| Task instructions |
List the lines of this listing that hold the word "scripts".

# # # #

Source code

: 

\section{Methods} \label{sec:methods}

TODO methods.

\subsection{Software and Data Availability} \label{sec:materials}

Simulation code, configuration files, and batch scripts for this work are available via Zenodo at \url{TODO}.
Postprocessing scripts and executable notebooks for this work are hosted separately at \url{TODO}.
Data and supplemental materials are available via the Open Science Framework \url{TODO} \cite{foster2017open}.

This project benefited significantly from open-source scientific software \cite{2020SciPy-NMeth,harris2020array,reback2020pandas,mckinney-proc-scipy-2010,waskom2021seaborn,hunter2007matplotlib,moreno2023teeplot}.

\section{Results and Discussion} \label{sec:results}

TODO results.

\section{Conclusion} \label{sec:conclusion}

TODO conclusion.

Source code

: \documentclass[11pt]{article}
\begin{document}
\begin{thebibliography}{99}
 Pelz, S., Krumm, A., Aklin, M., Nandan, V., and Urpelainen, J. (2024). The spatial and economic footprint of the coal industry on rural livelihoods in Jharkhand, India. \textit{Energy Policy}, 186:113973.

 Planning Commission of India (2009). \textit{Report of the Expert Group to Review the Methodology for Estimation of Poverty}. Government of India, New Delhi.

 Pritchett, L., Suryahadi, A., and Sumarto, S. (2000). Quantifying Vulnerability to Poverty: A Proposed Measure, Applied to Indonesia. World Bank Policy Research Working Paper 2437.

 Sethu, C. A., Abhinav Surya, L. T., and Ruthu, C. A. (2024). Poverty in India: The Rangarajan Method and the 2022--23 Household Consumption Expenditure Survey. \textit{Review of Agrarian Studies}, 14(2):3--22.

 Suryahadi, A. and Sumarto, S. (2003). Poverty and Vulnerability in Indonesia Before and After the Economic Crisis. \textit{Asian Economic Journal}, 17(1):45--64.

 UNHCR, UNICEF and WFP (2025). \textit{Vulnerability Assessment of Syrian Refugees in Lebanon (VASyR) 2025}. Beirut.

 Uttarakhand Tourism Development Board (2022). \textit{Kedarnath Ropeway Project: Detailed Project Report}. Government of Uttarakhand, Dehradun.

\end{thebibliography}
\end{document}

# # # #

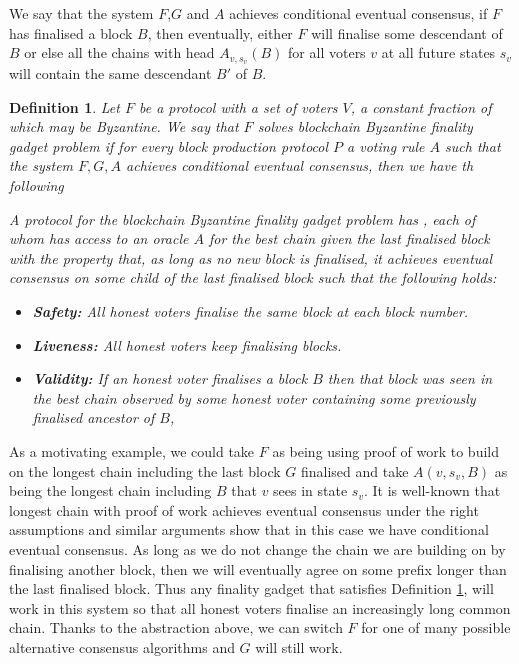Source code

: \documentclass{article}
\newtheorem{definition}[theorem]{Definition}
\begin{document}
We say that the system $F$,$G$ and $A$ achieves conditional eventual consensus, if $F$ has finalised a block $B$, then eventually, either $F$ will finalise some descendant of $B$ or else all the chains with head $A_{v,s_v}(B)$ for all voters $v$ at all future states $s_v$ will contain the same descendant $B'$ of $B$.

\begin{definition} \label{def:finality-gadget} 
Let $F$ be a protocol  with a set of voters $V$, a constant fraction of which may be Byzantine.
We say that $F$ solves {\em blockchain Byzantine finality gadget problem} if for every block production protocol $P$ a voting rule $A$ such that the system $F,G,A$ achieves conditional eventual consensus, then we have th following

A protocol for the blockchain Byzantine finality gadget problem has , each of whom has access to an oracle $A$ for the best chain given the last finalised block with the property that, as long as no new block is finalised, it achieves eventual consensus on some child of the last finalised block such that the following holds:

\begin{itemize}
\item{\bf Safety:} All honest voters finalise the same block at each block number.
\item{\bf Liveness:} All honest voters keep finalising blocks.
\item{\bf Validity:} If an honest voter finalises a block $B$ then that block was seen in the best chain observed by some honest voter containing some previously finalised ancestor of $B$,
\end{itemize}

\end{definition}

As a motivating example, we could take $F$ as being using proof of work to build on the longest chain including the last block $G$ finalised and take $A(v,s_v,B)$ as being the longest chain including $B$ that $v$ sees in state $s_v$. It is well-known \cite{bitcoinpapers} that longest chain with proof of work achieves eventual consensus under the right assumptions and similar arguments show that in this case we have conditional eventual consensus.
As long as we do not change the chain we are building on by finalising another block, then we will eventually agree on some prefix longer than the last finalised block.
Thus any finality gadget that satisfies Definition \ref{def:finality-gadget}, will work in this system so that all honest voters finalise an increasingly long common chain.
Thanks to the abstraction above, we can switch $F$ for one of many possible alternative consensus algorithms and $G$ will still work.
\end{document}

# # # #

| Output for this exercise |
Simulation code, configuration files, and batch scripts for this work are available via Zenodo at \url{TODO}.
Postprocessing scripts and executable notebooks for this work are hosted separately at \url{TODO}.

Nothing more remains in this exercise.